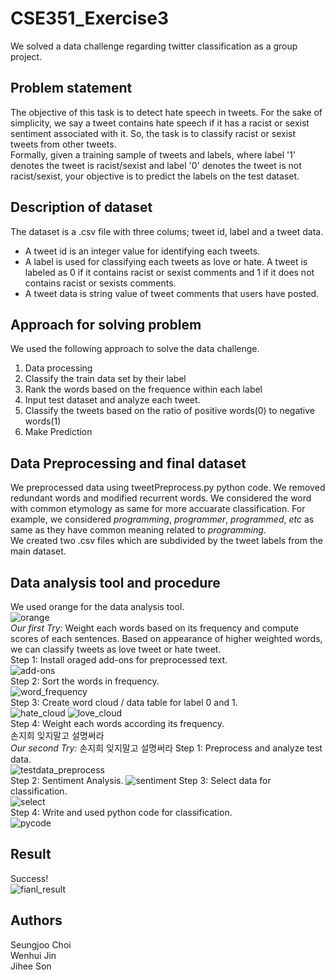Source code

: # CSE351_Exercise3  
We solved a data challenge regarding twitter classification as a group project.

## Problem statement  
The objective of this task is to detect hate speech in tweets. For the sake of simplicity, we say a tweet contains hate speech if it has a racist or sexist sentiment associated with it. So, the task is to classify racist or sexist tweets from other tweets.  
Formally, given a training sample of tweets and labels, where label '1' denotes the tweet is racist/sexist and label '0' denotes the tweet is not racist/sexist, your objective is to predict the labels on the test dataset.

## Description of dataset  
The dataset is a .csv file with three colums; tweet id, label and a tweet data.  
* A tweet id is an integer value for identifying each tweets.  
* A label is used for classifying each tweets as love or hate. A tweet is labeled as 0 if it contains racist or sexist comments and 1 if it does not contains racist or sexists comments.  
* A tweet data is string value of tweet comments that users have posted.  

## Approach for solving problem  
We used the following approach to solve the data challenge.  
1. Data processing
2. Classify the train data set by their label
3. Rank the words based on the frequence within each label
4. Input test dataset and analyze each tweet.
5. Classify the tweets based on the ratio of positive words(0) to negative words(1)
6. Make Prediction

## Data Preprocessing and final dataset  
We preprocessed data using tweetPreprocess.py python code. We removed redundant words and modified recurrent words. We considered the word with common etymology as same for more accuarate classification. For example, we considered *programming*, *programmer*, *programmed*, *etc* as same as they have common meaning related to *programming*.  
We created two .csv files which are subdivided by the tweet labels from the main dataset. 

## Data analysis tool and procedure
We used orange for the data analysis tool.  
![orange](./pic/orange.PNG)  
*Our first Try:* Weight each words based on its frequency and compute scores of each sentences. Based on appearance of higher weighted words, we can classify tweets as love tweet or hate tweet.  
Step 1: Install oraged add-ons for preprocessed text.  
![add-ons](./pic/installAddOn.PNG)  
Step 2: Sort the words in frequency.  
![word_frequency](./pic/wordFrequency.PNG)  
Step 3: Create word cloud / data table for label 0 and 1.  
![hate_cloud](./pic/hate_cloud.PNG)
![love_cloud](./pic/love_cloud.PNG)  
Step 4: Weight each words according its frequency.  
손지희 잊지말고 설명써라  
*Our second Try:*  손지희 잊지말고 설명써라
Step 1: Preprocess and analyze test data.  
![testdata_preprocess](./pic/testdata_preprocess.PNG)  
Step 2: Sentiment Analysis. 
![sentiment](./pic/sentimental_analysis.PNG)
Step 3: Select data for classification.  
![select](./pic/testdata.PNG)  
Step 4: Write and used python code for classification.  
![pycode](./pic/python_code.PNG)  

## Result  
Success!  
![fianl_result](./pic/final_result.PNG)
## Authors  
Seungjoo Choi  
Wenhui Jin  
Jihee Son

##########

Your assignment: Please reproduce the entries from above exactly; images are not part of the copy.

Answer for this exercise:
Source code

: # CSE351_Exercise3  
We solved a data challenge regarding twitter classification as a group project.

## Problem statement  
The objective of this task is to detect hate speech in tweets. For the sake of simplicity, we say a tweet contains hate speech if it has a racist or sexist sentiment associated with it. So, the task is to classify racist or sexist tweets from other tweets.  
Formally, given a training sample of tweets and labels, where label '1' denotes the tweet is racist/sexist and label '0' denotes the tweet is not racist/sexist, your objective is to predict the labels on the test dataset.

## Description of dataset  
The dataset is a .csv file with three colums; tweet id, label and a tweet data.  
* A tweet id is an integer value for identifying each tweets.  
* A label is used for classifying each tweets as love or hate. A tweet is labeled as 0 if it contains racist or sexist comments and 1 if it does not contains racist or sexists comments.  
* A tweet data is string value of tweet comments that users have posted.  

## Approach for solving problem  
We used the following approach to solve the data challenge.  
1. Data processing
2. Classify the train data set by their label
3. Rank the words based on the frequence within each label
4. Input test dataset and analyze each tweet.
5. Classify the tweets based on the ratio of positive words(0) to negative words(1)
6. Make Prediction

## Data Preprocessing and final dataset  
We preprocessed data using tweetPreprocess.py python code. We removed redundant words and modified recurrent words. We considered the word with common etymology as same for more accuarate classification. For example, we considered *programming*, *programmer*, *programmed*, *etc* as same as they have common meaning related to *programming*.  
We created two .csv files which are subdivided by the tweet labels from the main dataset. 

## Data analysis tool and procedure
We used orange for the data analysis tool.  
![orange](./pic/orange.PNG)  
*Our first Try:* Weight each words based on its frequency and compute scores of each sentences. Based on appearance of higher weighted words, we can classify tweets as love tweet or hate tweet.  
Step 1: Install oraged add-ons for preprocessed text.  
![add-ons](./pic/installAddOn.PNG)  
Step 2: Sort the words in frequency.  
![word_frequency](./pic/wordFrequency.PNG)  
Step 3: Create word cloud / data table for label 0 and 1.  
![hate_cloud](./pic/hate_cloud.PNG)
![love_cloud](./pic/love_cloud.PNG)  
Step 4: Weight each words according its frequency.  
손지희 잊지말고 설명써라  
*Our second Try:*  손지희 잊지말고 설명써라
Step 1: Preprocess and analyze test data.  
![testdata_preprocess](./pic/testdata_preprocess.PNG)  
Step 2: Sentiment Analysis. 
![sentiment](./pic/sentimental_analysis.PNG)
Step 3: Select data for classification.  
![select](./pic/testdata.PNG)  
Step 4: Write and used python code for classification.  
![pycode](./pic/python_code.PNG)  

## Result  
Success!  
![fianl_result](./pic/final_result.PNG)
## Authors  
Seungjoo Choi  
Wenhui Jin  
Jihee Son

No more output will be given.